La course s’est décantée à une centaine de kilomètres de l’arrivée, à l’approche puis dans la trouée d’Arenberg, dans laquelle Tadej Pogacar puis Mathieu van der Poel ont réduit le peloton à une quinzaine d’unités.
Huit kilomètres plus tard, le futur vainqueur a attaqué à la sortie du 13e secteur pavé, obligeant Tadej Pogacar à un effort intense pour revenir avec Jasper Philipsen (Alpecin-Deceuninck), Mads Pedersen et Stefan Bissegger (Decathlon-AG2R La Mondiale)dans la roue.

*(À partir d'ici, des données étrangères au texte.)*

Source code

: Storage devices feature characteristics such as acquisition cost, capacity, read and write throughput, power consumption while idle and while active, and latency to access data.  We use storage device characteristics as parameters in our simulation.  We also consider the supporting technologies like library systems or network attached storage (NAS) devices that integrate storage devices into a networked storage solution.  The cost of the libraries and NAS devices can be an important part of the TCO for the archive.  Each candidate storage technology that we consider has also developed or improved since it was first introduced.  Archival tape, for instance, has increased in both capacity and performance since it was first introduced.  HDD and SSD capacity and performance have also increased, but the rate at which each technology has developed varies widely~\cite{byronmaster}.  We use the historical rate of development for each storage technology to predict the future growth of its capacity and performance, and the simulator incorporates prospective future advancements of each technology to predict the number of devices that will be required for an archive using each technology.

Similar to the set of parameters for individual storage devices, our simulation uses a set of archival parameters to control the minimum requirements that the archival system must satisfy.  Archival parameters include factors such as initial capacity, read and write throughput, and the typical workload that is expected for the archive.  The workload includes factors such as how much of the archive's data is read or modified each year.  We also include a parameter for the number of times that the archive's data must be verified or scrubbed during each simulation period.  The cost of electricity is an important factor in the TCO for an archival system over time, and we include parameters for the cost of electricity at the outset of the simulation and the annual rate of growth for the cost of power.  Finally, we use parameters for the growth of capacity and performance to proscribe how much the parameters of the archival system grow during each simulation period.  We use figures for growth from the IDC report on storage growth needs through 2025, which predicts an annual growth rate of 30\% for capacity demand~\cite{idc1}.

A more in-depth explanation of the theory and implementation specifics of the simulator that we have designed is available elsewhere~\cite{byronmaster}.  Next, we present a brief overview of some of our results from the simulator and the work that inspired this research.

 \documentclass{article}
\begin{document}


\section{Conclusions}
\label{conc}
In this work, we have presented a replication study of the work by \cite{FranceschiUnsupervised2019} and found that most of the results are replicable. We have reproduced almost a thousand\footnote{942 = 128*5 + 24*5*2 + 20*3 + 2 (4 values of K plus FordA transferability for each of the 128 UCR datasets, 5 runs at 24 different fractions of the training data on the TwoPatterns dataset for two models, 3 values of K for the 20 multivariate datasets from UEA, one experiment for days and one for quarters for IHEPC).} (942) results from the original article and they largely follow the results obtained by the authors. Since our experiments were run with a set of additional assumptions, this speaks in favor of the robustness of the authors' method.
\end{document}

Une semaine après sa deuxième victoire au Tour des Flandres, Tadej Pogacar a lancé une nouvelle offensive à 71 kilomètres de la ligne. Contrairement à dimanche dernier, Mathieu van der Poel a réussi à le rattraper, tout comme son coéquipier Jasper Philipsen, tandis que Mads Pedersen et Stefan Bissegger étaient victimes d’une crevaison.
Piégé face à deux coureurs de la formation Alpecin-Deceuninck, le triple vainqueur du Tour de France a pris les devants à 47 kilomètres du vélodrome, relayé par Mathieu van der Poel. Ils ont fait craquer Jasper Philipsen, deuxième des deux dernières éditions, pour se disputer la victoire en duel.
La chute de Tadej Pogacar en a décidé autrement. Elle devrait peut-être nourrir chez le Slovène un sentiment de revanche pour l’inciter à revenir dompter l’un des deux Monuments qui manquent à son palmarès avec Milan-San Remo.